The end part of the outer shell 2 is provided with a convex block 2-6 which extends outwards, the sampler connecting shell 8 is provided with an upper locking groove 8-1 and a lower locking groove 8-2, the trigger part fixing shell 10 is also provided with a locking groove 10-1, and by combining the drawing of fig. 9 and the drawing of fig. 10, the locking matching relation between the upper locking groove 8-1, the lower locking groove 8-2 and the locking groove 10-1 and the corresponding convex block 2-6 is the same, the locking grooves are provided with an insertion section and a locking section which are communicated, the insertion section extends to the edge of the corresponding shell structure along the first direction, and during assembly, the convex block is inserted through the insertion section and then relatively rotates to enter the locking section, so that the detachable matching pair can be constructed by the locking groove and the convex block.

The specific steps of using the fluid sampling assembly of this embodiment are described in detail below:

1. the transmission piece 5 is moved downwards along the first direction, so that the upper and lower support rods (5-2, 5-3) are simultaneously inserted into the corresponding insertion holes 3-3-1 of the transmission piece 5 of the upper and lower bottle stopper clamps (31, 32), and at the moment, the bottle stopper clamps and the torsion spring are both in an open state.

2. Placing a sampling bottle 11 into an outer shell 2 and a bottle body accommodating cavity 2-1, and placing an upper bottle stopper (12) and a lower bottle stopper (13) into a jaw 3-1 of a corresponding bottle stopper clamp; if a plurality of samplers are connected in series as shown in the figure, the connection between the upper and lower sampler outer housings 2 is realized by using a sampler connecting shell 8, and specifically, the upper and lower sampler outer housings are respectively locked with an upper locking groove 8-1 and a lower locking groove 8-2 by corresponding lugs 2-6, and the tail ends of the transmission pieces 5 of the upper and lower samplers are connected by a pulling rope 9.

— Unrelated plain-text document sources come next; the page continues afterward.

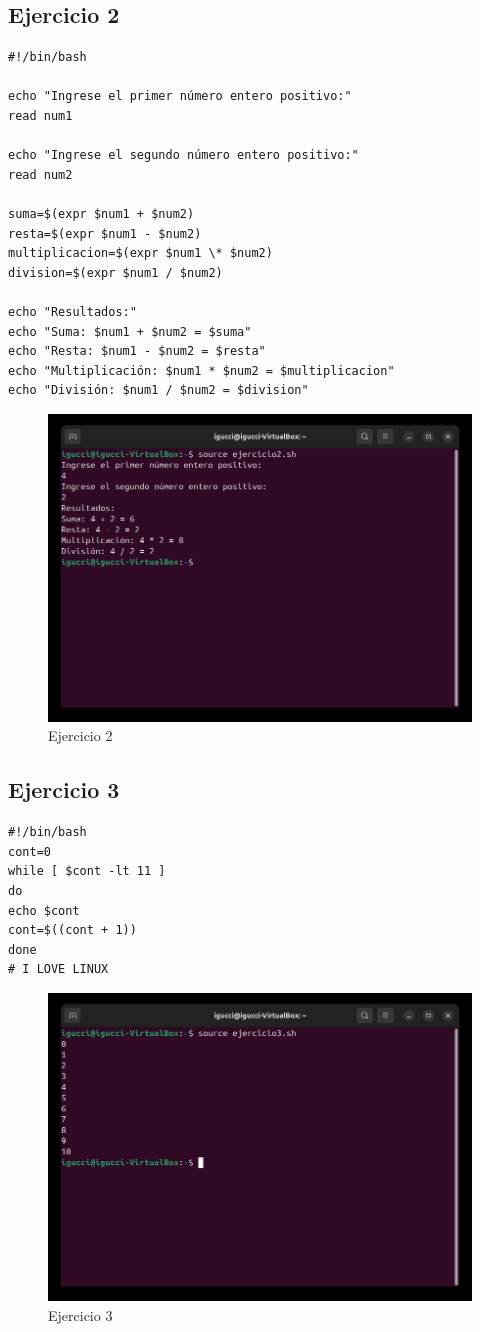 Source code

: \documentclass[11pt,twoside]{book}
\begin{document}
\subsection{Ejercicio 2}
\begin{lstlisting}
#!/bin/bash

echo "Ingrese el primer número entero positivo:"
read num1

echo "Ingrese el segundo número entero positivo:"
read num2

suma=$(expr $num1 + $num2)
resta=$(expr $num1 - $num2)
multiplicacion=$(expr $num1 \* $num2)
division=$(expr $num1 / $num2)

echo "Resultados:"
echo "Suma: $num1 + $num2 = $suma"
echo "Resta: $num1 - $num2 = $resta"
echo "Multiplicación: $num1 * $num2 = $multiplicacion"
echo "División: $num1 / $num2 = $division"
\end{lstlisting}

\begin{figure}
    \centering
    \includegraphics[width=0.5\linewidth]{Ej2.png}
    \caption{Ejercicio 2}

\end{figure}

\subsection{Ejercicio 3}
\begin{lstlisting}
#!/bin/bash
cont=0
while [ $cont -lt 11 ]
do
echo $cont
cont=$((cont + 1))
done
# I LOVE LINUX
\end{lstlisting}
\begin{figure}
    \centering
    \includegraphics[width=0.5\linewidth]{Ej3.png}
    \caption{Ejercicio 3}

\end{figure}
\end{document}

3. The trigger fixing case 10 is locked with the outer case 2 by the protrusions 2-6 and the locking grooves 10-1, and the gas spring 7 is mounted on the trigger fixing case 10.

4. The upper part of the trigger fixing shell 10 is fastened by a rope (not shown, any two symmetrical points on the upper part of the outer shell can be selected as connecting points), and the telescopic rod 71 of the gas spring 7 and the transmission piece 5 are connected by a traction rope 72. The gas spring 7 is now in tension.

5. Slowly putting the sampling assembly into the fluid at a specified position (depth) by using a rope, and fastening the upper end of the rope at the wellhead; the upper end of the steel cable of the gas spring 7 is tied to the inner side of the well lid by paying attention to the fact that the steel cable is not stressed, and therefore the whole sampling assembly cannot be exposed out of the well body.

6. Before sampling, the well cover is opened, and the steel rope of the gas spring 7 is not tightened. Fluid data is collected (in groundwater, water level information is typically collected).

7. Pulling the upper end mechanism of the steel cable to make the telescopic rod 71 of the gas spring 7 contract upwards to drive the transmission member 5 to lift upwards, and the upper and lower support rods of the transmission member 5 are separated from the upper and lower bottle stopper clamps.

8. Under the action of the upper and lower torsion springs (41, 42), the upper and lower bottle stopper pincers, the upper and lower bottle stoppers respectively rotate towards the corresponding bottle openings, and finally the upper and lower bottle stoppers are hermetically matched with the upper and lower bottle openings, and the fluid in the bottle is the sample to be sampled.

9. The upper end of the rope is unwound from the inside of the wellhead while the sampling assembly is slowly lifted out of the fluid by the rope, and the gas spring cable is simultaneously wound up during the process, taking care not to stress the gas spring cable so as to prevent the gas spring 7 from being detached from the trigger part fixing shell 10.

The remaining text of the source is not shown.